* [Problem]: The required answer is an exact copy of every entry underneath.

Dataset entries:
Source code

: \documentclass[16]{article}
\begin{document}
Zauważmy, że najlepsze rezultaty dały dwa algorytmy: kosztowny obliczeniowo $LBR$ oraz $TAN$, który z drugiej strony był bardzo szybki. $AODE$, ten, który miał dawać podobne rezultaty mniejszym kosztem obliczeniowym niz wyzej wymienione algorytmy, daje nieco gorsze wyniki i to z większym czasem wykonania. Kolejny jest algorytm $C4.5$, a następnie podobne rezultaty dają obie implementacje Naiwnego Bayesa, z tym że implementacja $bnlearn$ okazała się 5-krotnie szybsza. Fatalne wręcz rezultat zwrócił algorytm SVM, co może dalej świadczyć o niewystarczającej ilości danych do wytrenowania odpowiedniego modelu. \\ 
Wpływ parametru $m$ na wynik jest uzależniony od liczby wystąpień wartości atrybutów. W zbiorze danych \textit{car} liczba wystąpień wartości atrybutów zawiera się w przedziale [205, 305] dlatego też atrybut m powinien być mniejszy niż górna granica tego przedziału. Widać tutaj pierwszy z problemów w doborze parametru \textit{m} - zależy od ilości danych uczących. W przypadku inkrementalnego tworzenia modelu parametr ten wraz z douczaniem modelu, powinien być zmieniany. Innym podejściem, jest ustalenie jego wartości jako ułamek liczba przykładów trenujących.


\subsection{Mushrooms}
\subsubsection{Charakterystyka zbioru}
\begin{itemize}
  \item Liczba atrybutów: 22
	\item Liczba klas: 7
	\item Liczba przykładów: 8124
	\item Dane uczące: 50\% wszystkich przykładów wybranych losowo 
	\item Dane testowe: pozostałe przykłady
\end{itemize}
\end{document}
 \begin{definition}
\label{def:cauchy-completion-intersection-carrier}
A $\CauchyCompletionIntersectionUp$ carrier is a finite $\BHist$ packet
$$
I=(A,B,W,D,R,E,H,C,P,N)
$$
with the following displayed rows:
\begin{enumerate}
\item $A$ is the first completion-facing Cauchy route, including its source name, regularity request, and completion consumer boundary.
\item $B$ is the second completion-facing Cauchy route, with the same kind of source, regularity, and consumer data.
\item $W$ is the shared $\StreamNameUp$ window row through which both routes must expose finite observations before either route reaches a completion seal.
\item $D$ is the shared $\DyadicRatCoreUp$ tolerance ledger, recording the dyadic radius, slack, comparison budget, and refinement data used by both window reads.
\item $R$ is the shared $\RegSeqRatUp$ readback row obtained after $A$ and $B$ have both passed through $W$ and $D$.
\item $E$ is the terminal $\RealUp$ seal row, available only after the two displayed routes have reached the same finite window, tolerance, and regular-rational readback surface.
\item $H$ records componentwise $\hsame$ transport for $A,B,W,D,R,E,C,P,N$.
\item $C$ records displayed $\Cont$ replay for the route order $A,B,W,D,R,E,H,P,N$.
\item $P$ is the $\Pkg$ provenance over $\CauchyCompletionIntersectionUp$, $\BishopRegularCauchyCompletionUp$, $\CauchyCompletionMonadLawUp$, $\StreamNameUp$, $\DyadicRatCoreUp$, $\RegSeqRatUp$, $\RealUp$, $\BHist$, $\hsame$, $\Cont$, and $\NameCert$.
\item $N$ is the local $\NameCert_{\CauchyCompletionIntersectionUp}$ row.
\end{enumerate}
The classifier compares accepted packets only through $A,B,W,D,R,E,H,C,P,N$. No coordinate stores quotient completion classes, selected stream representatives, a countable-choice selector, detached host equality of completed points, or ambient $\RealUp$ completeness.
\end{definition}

* [Result]:
Source code

: \documentclass[16]{article}
\begin{document}
Zauważmy, że najlepsze rezultaty dały dwa algorytmy: kosztowny obliczeniowo $LBR$ oraz $TAN$, który z drugiej strony był bardzo szybki. $AODE$, ten, który miał dawać podobne rezultaty mniejszym kosztem obliczeniowym niz wyzej wymienione algorytmy, daje nieco gorsze wyniki i to z większym czasem wykonania. Kolejny jest algorytm $C4.5$, a następnie podobne rezultaty dają obie implementacje Naiwnego Bayesa, z tym że implementacja $bnlearn$ okazała się 5-krotnie szybsza. Fatalne wręcz rezultat zwrócił algorytm SVM, co może dalej świadczyć o niewystarczającej ilości danych do wytrenowania odpowiedniego modelu. \\ 
Wpływ parametru $m$ na wynik jest uzależniony od liczby wystąpień wartości atrybutów. W zbiorze danych \textit{car} liczba wystąpień wartości atrybutów zawiera się w przedziale [205, 305] dlatego też atrybut m powinien być mniejszy niż górna granica tego przedziału. Widać tutaj pierwszy z problemów w doborze parametru \textit{m} - zależy od ilości danych uczących. W przypadku inkrementalnego tworzenia modelu parametr ten wraz z douczaniem modelu, powinien być zmieniany. Innym podejściem, jest ustalenie jego wartości jako ułamek liczba przykładów trenujących.


\subsection{Mushrooms}
\subsubsection{Charakterystyka zbioru}
\begin{itemize}
  \item Liczba atrybutów: 22
	\item Liczba klas: 7
	\item Liczba przykładów: 8124
	\item Dane uczące: 50\% wszystkich przykładów wybranych losowo 
	\item Dane testowe: pozostałe przykłady
\end{itemize}
\end{document}
 \begin{definition}
\label{def:cauchy-completion-intersection-carrier}
A $\CauchyCompletionIntersectionUp$ carrier is a finite $\BHist$ packet
$$
I=(A,B,W,D,R,E,H,C,P,N)
$$
with the following displayed rows:
\begin{enumerate}
\item $A$ is the first completion-facing Cauchy route, including its source name, regularity request, and completion consumer boundary.
\item $B$ is the second completion-facing Cauchy route, with the same kind of source, regularity, and consumer data.
\item $W$ is the shared $\StreamNameUp$ window row through which both routes must expose finite observations before either route reaches a completion seal.
\item $D$ is the shared $\DyadicRatCoreUp$ tolerance ledger, recording the dyadic radius, slack, comparison budget, and refinement data used by both window reads.
\item $R$ is the shared $\RegSeqRatUp$ readback row obtained after $A$ and $B$ have both passed through $W$ and $D$.
\item $E$ is the terminal $\RealUp$ seal row, available only after the two displayed routes have reached the same finite window, tolerance, and regular-rational readback surface.
\item $H$ records componentwise $\hsame$ transport for $A,B,W,D,R,E,C,P,N$.
\item $C$ records displayed $\Cont$ replay for the route order $A,B,W,D,R,E,H,P,N$.
\item $P$ is the $\Pkg$ provenance over $\CauchyCompletionIntersectionUp$, $\BishopRegularCauchyCompletionUp$, $\CauchyCompletionMonadLawUp$, $\StreamNameUp$, $\DyadicRatCoreUp$, $\RegSeqRatUp$, $\RealUp$, $\BHist$, $\hsame$, $\Cont$, and $\NameCert$.
\item $N$ is the local $\NameCert_{\CauchyCompletionIntersectionUp}$ row.
\end{enumerate}
The classifier compares accepted packets only through $A,B,W,D,R,E,H,C,P,N$. No coordinate stores quotient completion classes, selected stream representatives, a countable-choice selector, detached host equality of completed points, or ambient $\RealUp$ completeness.
\end{definition}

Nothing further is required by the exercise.